[Activity] Provide the data again in its entirety, exactly as given.

[Data records]

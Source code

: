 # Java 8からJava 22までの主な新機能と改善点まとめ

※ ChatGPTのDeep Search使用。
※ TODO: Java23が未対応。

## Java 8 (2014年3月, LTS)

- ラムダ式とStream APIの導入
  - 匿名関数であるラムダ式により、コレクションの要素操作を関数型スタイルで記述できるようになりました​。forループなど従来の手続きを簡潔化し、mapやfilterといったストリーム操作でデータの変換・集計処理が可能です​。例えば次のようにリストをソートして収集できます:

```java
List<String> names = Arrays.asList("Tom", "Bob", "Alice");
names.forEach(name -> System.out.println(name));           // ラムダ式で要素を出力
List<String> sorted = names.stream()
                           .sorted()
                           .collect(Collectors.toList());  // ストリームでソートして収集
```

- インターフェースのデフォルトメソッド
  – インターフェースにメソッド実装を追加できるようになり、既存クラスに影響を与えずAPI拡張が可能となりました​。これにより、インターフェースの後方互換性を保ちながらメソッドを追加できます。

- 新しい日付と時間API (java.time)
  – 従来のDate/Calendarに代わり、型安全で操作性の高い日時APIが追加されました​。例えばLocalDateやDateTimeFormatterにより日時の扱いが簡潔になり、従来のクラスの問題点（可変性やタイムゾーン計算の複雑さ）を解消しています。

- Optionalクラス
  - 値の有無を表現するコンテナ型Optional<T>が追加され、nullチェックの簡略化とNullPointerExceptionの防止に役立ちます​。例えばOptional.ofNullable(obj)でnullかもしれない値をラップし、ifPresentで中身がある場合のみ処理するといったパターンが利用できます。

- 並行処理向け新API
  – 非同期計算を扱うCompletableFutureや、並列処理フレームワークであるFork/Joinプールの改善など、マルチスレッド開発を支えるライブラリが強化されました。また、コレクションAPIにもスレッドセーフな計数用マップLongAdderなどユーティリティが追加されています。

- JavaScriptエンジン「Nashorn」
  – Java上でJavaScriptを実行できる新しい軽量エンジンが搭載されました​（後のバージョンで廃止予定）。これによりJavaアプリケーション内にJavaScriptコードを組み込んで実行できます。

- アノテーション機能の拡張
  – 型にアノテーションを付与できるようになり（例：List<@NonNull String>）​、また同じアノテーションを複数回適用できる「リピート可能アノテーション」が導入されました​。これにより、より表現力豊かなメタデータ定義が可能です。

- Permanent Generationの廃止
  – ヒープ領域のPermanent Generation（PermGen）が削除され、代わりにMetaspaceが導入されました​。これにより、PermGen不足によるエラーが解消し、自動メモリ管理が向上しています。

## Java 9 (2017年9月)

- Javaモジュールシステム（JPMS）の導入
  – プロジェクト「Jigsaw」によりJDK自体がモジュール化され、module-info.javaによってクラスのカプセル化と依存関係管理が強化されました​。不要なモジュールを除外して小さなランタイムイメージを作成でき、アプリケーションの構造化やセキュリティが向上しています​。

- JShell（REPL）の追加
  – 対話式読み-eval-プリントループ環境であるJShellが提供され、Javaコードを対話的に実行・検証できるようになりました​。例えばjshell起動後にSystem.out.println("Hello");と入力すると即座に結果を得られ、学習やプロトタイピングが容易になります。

[Task result]
Source code

: # Java 8からJava 22までの主な新機能と改善点まとめ

※ ChatGPTのDeep Search使用。
※ TODO: Java23が未対応。

## Java 8 (2014年3月, LTS)

- ラムダ式とStream APIの導入
  - 匿名関数であるラムダ式により、コレクションの要素操作を関数型スタイルで記述できるようになりました​。forループなど従来の手続きを簡潔化し、mapやfilterといったストリーム操作でデータの変換・集計処理が可能です​。例えば次のようにリストをソートして収集できます:

```java
List<String> names = Arrays.asList("Tom", "Bob", "Alice");
names.forEach(name -> System.out.println(name));           // ラムダ式で要素を出力
List<String> sorted = names.stream()
                           .sorted()
                           .collect(Collectors.toList());  // ストリームでソートして収集
```

- インターフェースのデフォルトメソッド
  – インターフェースにメソッド実装を追加できるようになり、既存クラスに影響を与えずAPI拡張が可能となりました​。これにより、インターフェースの後方互換性を保ちながらメソッドを追加できます。

- 新しい日付と時間API (java.time)
  – 従来のDate/Calendarに代わり、型安全で操作性の高い日時APIが追加されました​。例えばLocalDateやDateTimeFormatterにより日時の扱いが簡潔になり、従来のクラスの問題点（可変性やタイムゾーン計算の複雑さ）を解消しています。

- Optionalクラス
  - 値の有無を表現するコンテナ型Optional<T>が追加され、nullチェックの簡略化とNullPointerExceptionの防止に役立ちます​。例えばOptional.ofNullable(obj)でnullかもしれない値をラップし、ifPresentで中身がある場合のみ処理するといったパターンが利用できます。

- 並行処理向け新API
  – 非同期計算を扱うCompletableFutureや、並列処理フレームワークであるFork/Joinプールの改善など、マルチスレッド開発を支えるライブラリが強化されました。また、コレクションAPIにもスレッドセーフな計数用マップLongAdderなどユーティリティが追加されています。

- JavaScriptエンジン「Nashorn」
  – Java上でJavaScriptを実行できる新しい軽量エンジンが搭載されました​（後のバージョンで廃止予定）。これによりJavaアプリケーション内にJavaScriptコードを組み込んで実行できます。

- アノテーション機能の拡張
  – 型にアノテーションを付与できるようになり（例：List<@NonNull String>）​、また同じアノテーションを複数回適用できる「リピート可能アノテーション」が導入されました​。これにより、より表現力豊かなメタデータ定義が可能です。

- Permanent Generationの廃止
  – ヒープ領域のPermanent Generation（PermGen）が削除され、代わりにMetaspaceが導入されました​。これにより、PermGen不足によるエラーが解消し、自動メモリ管理が向上しています。

## Java 9 (2017年9月)

- Javaモジュールシステム（JPMS）の導入
  – プロジェクト「Jigsaw」によりJDK自体がモジュール化され、module-info.javaによってクラスのカプセル化と依存関係管理が強化されました​。不要なモジュールを除外して小さなランタイムイメージを作成でき、アプリケーションの構造化やセキュリティが向上しています​。

- JShell（REPL）の追加
  – 対話式読み-eval-プリントループ環境であるJShellが提供され、Javaコードを対話的に実行・検証できるようになりました​。例えばjshell起動後にSystem.out.println("Hello");と入力すると即座に結果を得られ、学習やプロトタイピングが容易になります。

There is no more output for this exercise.